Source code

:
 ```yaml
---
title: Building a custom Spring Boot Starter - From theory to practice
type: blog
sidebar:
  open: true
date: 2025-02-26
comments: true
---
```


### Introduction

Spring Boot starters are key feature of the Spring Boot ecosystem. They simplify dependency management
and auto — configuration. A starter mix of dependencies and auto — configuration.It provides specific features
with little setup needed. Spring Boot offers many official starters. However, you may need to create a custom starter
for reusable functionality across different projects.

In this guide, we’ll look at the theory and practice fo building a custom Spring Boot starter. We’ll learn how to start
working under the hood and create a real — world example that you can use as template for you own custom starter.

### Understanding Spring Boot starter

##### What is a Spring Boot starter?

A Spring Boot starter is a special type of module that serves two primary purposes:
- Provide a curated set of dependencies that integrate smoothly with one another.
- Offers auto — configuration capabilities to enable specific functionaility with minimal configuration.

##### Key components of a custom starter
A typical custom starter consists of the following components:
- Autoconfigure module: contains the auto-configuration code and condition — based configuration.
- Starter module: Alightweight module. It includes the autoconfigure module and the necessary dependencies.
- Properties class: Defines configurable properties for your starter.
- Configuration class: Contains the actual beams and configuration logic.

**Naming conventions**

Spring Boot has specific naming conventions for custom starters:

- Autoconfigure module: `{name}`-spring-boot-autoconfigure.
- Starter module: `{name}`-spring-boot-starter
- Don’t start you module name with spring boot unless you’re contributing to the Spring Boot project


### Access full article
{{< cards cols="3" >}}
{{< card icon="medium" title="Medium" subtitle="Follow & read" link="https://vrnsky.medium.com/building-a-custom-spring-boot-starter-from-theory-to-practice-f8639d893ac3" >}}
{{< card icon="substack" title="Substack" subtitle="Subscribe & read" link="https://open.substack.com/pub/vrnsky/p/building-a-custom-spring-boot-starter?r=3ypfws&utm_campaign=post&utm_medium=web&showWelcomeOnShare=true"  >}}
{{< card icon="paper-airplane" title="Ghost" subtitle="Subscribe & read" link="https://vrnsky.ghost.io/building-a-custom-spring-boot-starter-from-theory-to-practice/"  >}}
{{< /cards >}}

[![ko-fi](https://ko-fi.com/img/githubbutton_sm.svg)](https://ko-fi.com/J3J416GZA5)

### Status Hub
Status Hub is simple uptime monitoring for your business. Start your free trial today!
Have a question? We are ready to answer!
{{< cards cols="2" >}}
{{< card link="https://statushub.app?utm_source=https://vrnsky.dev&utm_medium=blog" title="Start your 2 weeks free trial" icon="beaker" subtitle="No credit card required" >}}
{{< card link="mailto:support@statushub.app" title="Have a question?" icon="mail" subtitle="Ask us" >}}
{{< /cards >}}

__Instructions for the task__.
All lines from the start of the entries through the line where "for reusable functionality" sits should be duplicated exactly, with nothing else in the output.

__Task result__.
Source code

:
 ```yaml
---
title: Building a custom Spring Boot Starter - From theory to practice
type: blog
sidebar:
  open: true
date: 2025-02-26
comments: true
---
```


### Introduction

Spring Boot starters are key feature of the Spring Boot ecosystem. They simplify dependency management
and auto — configuration. A starter mix of dependencies and auto — configuration.It provides specific features
with little setup needed. Spring Boot offers many official starters. However, you may need to create a custom starter
for reusable functionality across different projects.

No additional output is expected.